__Input data__
┏━━

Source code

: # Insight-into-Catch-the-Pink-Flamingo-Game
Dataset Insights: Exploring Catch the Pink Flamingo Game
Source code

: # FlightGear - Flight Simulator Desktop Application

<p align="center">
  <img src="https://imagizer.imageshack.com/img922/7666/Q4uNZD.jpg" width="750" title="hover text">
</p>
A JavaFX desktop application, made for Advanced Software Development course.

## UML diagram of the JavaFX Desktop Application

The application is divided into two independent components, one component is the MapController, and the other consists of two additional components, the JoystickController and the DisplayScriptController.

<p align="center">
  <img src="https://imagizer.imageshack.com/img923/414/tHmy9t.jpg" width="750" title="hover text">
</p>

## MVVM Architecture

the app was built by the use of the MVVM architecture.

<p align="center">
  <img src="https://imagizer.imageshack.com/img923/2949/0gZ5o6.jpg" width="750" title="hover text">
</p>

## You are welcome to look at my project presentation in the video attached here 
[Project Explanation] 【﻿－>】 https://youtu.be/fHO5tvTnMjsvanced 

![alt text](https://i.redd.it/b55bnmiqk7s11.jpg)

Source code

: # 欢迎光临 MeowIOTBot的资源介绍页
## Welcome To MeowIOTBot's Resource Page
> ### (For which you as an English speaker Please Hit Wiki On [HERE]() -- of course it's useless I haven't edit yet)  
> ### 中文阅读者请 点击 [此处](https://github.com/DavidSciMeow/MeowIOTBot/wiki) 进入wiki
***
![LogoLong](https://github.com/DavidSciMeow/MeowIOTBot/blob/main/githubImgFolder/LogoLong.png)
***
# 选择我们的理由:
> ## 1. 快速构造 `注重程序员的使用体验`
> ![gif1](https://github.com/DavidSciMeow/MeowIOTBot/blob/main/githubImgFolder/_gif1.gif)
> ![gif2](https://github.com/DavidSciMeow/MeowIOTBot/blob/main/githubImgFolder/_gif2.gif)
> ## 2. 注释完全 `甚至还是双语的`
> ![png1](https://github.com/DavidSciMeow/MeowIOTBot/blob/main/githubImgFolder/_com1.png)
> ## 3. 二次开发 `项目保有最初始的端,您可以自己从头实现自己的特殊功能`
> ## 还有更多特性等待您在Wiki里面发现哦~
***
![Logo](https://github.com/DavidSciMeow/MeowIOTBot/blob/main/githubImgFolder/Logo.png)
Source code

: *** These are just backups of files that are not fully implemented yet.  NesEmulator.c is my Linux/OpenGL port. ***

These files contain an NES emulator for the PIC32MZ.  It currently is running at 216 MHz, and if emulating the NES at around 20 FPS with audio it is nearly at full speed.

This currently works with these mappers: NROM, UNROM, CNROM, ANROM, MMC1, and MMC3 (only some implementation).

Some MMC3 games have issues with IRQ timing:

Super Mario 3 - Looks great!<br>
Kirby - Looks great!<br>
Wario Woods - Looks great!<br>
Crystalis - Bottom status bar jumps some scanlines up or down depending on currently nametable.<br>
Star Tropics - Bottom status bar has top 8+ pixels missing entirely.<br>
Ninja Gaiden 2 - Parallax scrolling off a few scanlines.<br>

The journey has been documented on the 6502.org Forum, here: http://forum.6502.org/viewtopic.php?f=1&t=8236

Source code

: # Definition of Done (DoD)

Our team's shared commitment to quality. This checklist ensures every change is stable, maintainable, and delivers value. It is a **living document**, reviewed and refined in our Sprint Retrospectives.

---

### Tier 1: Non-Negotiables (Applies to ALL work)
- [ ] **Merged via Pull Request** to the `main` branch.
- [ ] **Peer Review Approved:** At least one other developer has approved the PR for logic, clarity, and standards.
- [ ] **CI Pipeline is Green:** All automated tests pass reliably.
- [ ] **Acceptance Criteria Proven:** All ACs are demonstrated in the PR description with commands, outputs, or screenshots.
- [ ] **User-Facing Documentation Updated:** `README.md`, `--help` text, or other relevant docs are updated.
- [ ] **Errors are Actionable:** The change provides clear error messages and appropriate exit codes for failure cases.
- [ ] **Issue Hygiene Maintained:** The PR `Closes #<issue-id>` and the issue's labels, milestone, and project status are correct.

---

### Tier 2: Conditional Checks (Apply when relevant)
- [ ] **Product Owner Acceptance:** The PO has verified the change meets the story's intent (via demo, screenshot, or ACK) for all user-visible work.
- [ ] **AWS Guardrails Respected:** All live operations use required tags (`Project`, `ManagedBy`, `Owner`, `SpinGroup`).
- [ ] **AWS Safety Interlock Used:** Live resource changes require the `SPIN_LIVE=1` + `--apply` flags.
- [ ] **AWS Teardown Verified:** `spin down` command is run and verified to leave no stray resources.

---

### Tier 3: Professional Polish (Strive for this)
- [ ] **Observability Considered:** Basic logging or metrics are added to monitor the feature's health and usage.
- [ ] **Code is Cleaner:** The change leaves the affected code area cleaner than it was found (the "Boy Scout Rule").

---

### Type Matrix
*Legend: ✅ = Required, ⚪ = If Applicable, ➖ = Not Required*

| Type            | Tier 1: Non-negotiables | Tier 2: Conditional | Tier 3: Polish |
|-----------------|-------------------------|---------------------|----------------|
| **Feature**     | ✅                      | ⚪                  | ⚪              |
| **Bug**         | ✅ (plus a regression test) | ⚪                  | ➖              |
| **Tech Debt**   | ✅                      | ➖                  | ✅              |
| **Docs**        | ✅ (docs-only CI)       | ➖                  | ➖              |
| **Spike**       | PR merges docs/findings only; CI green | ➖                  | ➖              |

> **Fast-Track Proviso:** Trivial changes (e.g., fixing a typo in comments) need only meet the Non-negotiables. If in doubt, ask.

┗━━

__Task to carry out__
In this exercise, reproduce the material word for word, in full.

__Reply__
Source code

: # Insight-into-Catch-the-Pink-Flamingo-Game
Dataset Insights: Exploring Catch the Pink Flamingo Game
Source code

: # FlightGear - Flight Simulator Desktop Application

<p align="center">
  <img src="https://imagizer.imageshack.com/img922/7666/Q4uNZD.jpg" width="750" title="hover text">
</p>
A JavaFX desktop application, made for Advanced Software Development course.

## UML diagram of the JavaFX Desktop Application

The application is divided into two independent components, one component is the MapController, and the other consists of two additional components, the JoystickController and the DisplayScriptController.

<p align="center">
  <img src="https://imagizer.imageshack.com/img923/414/tHmy9t.jpg" width="750" title="hover text">
</p>

## MVVM Architecture

the app was built by the use of the MVVM architecture.

<p align="center">
  <img src="https://imagizer.imageshack.com/img923/2949/0gZ5o6.jpg" width="750" title="hover text">
</p>

## You are welcome to look at my project presentation in the video attached here 
[Project Explanation] 【﻿－>】 https://youtu.be/fHO5tvTnMjsvanced 

![alt text](https://i.redd.it/b55bnmiqk7s11.jpg)

Source code

: # 欢迎光临 MeowIOTBot的资源介绍页
## Welcome To MeowIOTBot's Resource Page
> ### (For which you as an English speaker Please Hit Wiki On [HERE]() -- of course it's useless I haven't edit yet)  
> ### 中文阅读者请 点击 [此处](https://github.com/DavidSciMeow/MeowIOTBot/wiki) 进入wiki
***
![LogoLong](https://github.com/DavidSciMeow/MeowIOTBot/blob/main/githubImgFolder/LogoLong.png)
***
# 选择我们的理由:
> ## 1. 快速构造 `注重程序员的使用体验`
> ![gif1](https://github.com/DavidSciMeow/MeowIOTBot/blob/main/githubImgFolder/_gif1.gif)
> ![gif2](https://github.com/DavidSciMeow/MeowIOTBot/blob/main/githubImgFolder/_gif2.gif)
> ## 2. 注释完全 `甚至还是双语的`
> ![png1](https://github.com/DavidSciMeow/MeowIOTBot/blob/main/githubImgFolder/_com1.png)
> ## 3. 二次开发 `项目保有最初始的端,您可以自己从头实现自己的特殊功能`
> ## 还有更多特性等待您在Wiki里面发现哦~
***
![Logo](https://github.com/DavidSciMeow/MeowIOTBot/blob/main/githubImgFolder/Logo.png)
Source code

: *** These are just backups of files that are not fully implemented yet.  NesEmulator.c is my Linux/OpenGL port. ***

These files contain an NES emulator for the PIC32MZ.  It currently is running at 216 MHz, and if emulating the NES at around 20 FPS with audio it is nearly at full speed.

This currently works with these mappers: NROM, UNROM, CNROM, ANROM, MMC1, and MMC3 (only some implementation).

Some MMC3 games have issues with IRQ timing:

Super Mario 3 - Looks great!<br>
Kirby - Looks great!<br>
Wario Woods - Looks great!<br>
Crystalis - Bottom status bar jumps some scanlines up or down depending on currently nametable.<br>
Star Tropics - Bottom status bar has top 8+ pixels missing entirely.<br>
Ninja Gaiden 2 - Parallax scrolling off a few scanlines.<br>

The journey has been documented on the 6502.org Forum, here: http://forum.6502.org/viewtopic.php?f=1&t=8236

Source code

: # Definition of Done (DoD)

Our team's shared commitment to quality. This checklist ensures every change is stable, maintainable, and delivers value. It is a **living document**, reviewed and refined in our Sprint Retrospectives.

---

### Tier 1: Non-Negotiables (Applies to ALL work)
- [ ] **Merged via Pull Request** to the `main` branch.
- [ ] **Peer Review Approved:** At least one other developer has approved the PR for logic, clarity, and standards.
- [ ] **CI Pipeline is Green:** All automated tests pass reliably.
- [ ] **Acceptance Criteria Proven:** All ACs are demonstrated in the PR description with commands, outputs, or screenshots.
- [ ] **User-Facing Documentation Updated:** `README.md`, `--help` text, or other relevant docs are updated.
- [ ] **Errors are Actionable:** The change provides clear error messages and appropriate exit codes for failure cases.
- [ ] **Issue Hygiene Maintained:** The PR `Closes #<issue-id>` and the issue's labels, milestone, and project status are correct.

---

### Tier 2: Conditional Checks (Apply when relevant)
- [ ] **Product Owner Acceptance:** The PO has verified the change meets the story's intent (via demo, screenshot, or ACK) for all user-visible work.
- [ ] **AWS Guardrails Respected:** All live operations use required tags (`Project`, `ManagedBy`, `Owner`, `SpinGroup`).
- [ ] **AWS Safety Interlock Used:** Live resource changes require the `SPIN_LIVE=1` + `--apply` flags.
- [ ] **AWS Teardown Verified:** `spin down` command is run and verified to leave no stray resources.

---

### Tier 3: Professional Polish (Strive for this)
- [ ] **Observability Considered:** Basic logging or metrics are added to monitor the feature's health and usage.
- [ ] **Code is Cleaner:** The change leaves the affected code area cleaner than it was found (the "Boy Scout Rule").

---

### Type Matrix
*Legend: ✅ = Required, ⚪ = If Applicable, ➖ = Not Required*

| Type            | Tier 1: Non-negotiables | Tier 2: Conditional | Tier 3: Polish |
|-----------------|-------------------------|---------------------|----------------|
| **Feature**     | ✅                      | ⚪                  | ⚪              |
| **Bug**         | ✅ (plus a regression test) | ⚪                  | ➖              |
| **Tech Debt**   | ✅                      | ➖                  | ✅              |
| **Docs**        | ✅ (docs-only CI)       | ➖                  | ➖              |
| **Spike**       | PR merges docs/findings only; CI green | ➖                  | ➖              |

> **Fast-Track Proviso:** Trivial changes (e.g., fixing a typo in comments) need only meet the Non-negotiables. If in doubt, ask.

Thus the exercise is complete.